**ASSIGNMENT**
Could the records below please be retyped exactly, with their pictures left out?

** INPUT RECORDS follows **

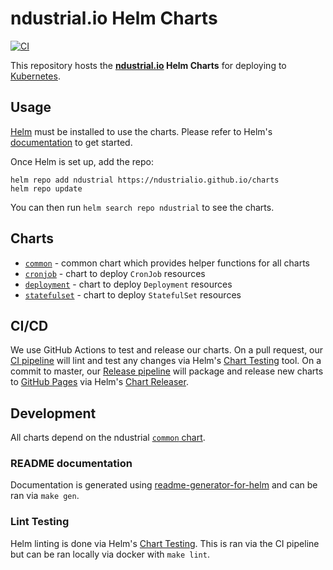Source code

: # ndustrial.io Helm Charts

[![CI](https://github.com/ndustrialio/charts/workflows/CI/badge.svg)](https://github.com/ndustrialio/charts/actions?query=workflow%3ACI)

This repository hosts the **[ndustrial.io](https://ndustrial.io) Helm Charts** for deploying to [Kubernetes](https://kubernetes.io/).

## Usage

[Helm](https://helm.sh) must be installed to use the charts.
Please refer to Helm's [documentation](https://helm.sh/docs/) to get started.

Once Helm is set up, add the repo:

```console
helm repo add ndustrial https://ndustrialio.github.io/charts
helm repo update
```

You can then run `helm search repo ndustrial` to see the charts.

## Charts

- [`common`](ndustrial/common/README.md) - common chart which provides helper functions for all charts
- [`cronjob`](ndustrial/cronjob/README.md) - chart to deploy `CronJob` resources
- [`deployment`](ndustrial/deployment/README.md) - chart to deploy `Deployment` resources
- [`statefulset`](ndustrial/statefulset/README.md) - chart to deploy `StatefulSet` resources

## CI/CD

We use GitHub Actions to test and release our charts. On a pull request, our [CI pipeline](./.github/workflows/ci.yaml) will lint and test any changes via Helm's [Chart Testing](https://github.com/helm/chart-testing#readme) tool. On a commit to master, our [Release pipeline](./.github/workflows/release.yaml) will package and release new charts to [GitHub Pages](https://pages.github.com/) via Helm's [Chart Releaser](https://github.com/helm/chart-releaser#readme).

## Development

All charts depend on the ndustrial [`common` chart](ndustrial/common/README.md).

### README documentation

Documentation is generated using [readme-generator-for-helm](https://github.com/bitnami-labs/readme-generator-for-helm) and can be ran via `make gen`.

### Lint Testing

Helm linting is done via Helm's [Chart Testing](https://github.com/helm/chart-testing#readme). This is ran via the CI pipeline but can be ran locally via docker with `make lint`.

** End of INPUT RECORDS **

**RESULT OF THIS EXERCISE**
Source code

: # ndustrial.io Helm Charts

[![CI](https://github.com/ndustrialio/charts/workflows/CI/badge.svg)](https://github.com/ndustrialio/charts/actions?query=workflow%3ACI)

This repository hosts the **[ndustrial.io](https://ndustrial.io) Helm Charts** for deploying to [Kubernetes](https://kubernetes.io/).

## Usage

[Helm](https://helm.sh) must be installed to use the charts.
Please refer to Helm's [documentation](https://helm.sh/docs/) to get started.

Once Helm is set up, add the repo:

```console
helm repo add ndustrial https://ndustrialio.github.io/charts
helm repo update
```

You can then run `helm search repo ndustrial` to see the charts.

## Charts

- [`common`](ndustrial/common/README.md) - common chart which provides helper functions for all charts
- [`cronjob`](ndustrial/cronjob/README.md) - chart to deploy `CronJob` resources
- [`deployment`](ndustrial/deployment/README.md) - chart to deploy `Deployment` resources
- [`statefulset`](ndustrial/statefulset/README.md) - chart to deploy `StatefulSet` resources

## CI/CD

We use GitHub Actions to test and release our charts. On a pull request, our [CI pipeline](./.github/workflows/ci.yaml) will lint and test any changes via Helm's [Chart Testing](https://github.com/helm/chart-testing#readme) tool. On a commit to master, our [Release pipeline](./.github/workflows/release.yaml) will package and release new charts to [GitHub Pages](https://pages.github.com/) via Helm's [Chart Releaser](https://github.com/helm/chart-releaser#readme).

## Development

All charts depend on the ndustrial [`common` chart](ndustrial/common/README.md).

### README documentation

Documentation is generated using [readme-generator-for-helm](https://github.com/bitnami-labs/readme-generator-for-helm) and can be ran via `make gen`.

### Lint Testing

Helm linting is done via Helm's [Chart Testing](https://github.com/helm/chart-testing#readme). This is ran via the CI pipeline but can be ran locally via docker with `make lint`.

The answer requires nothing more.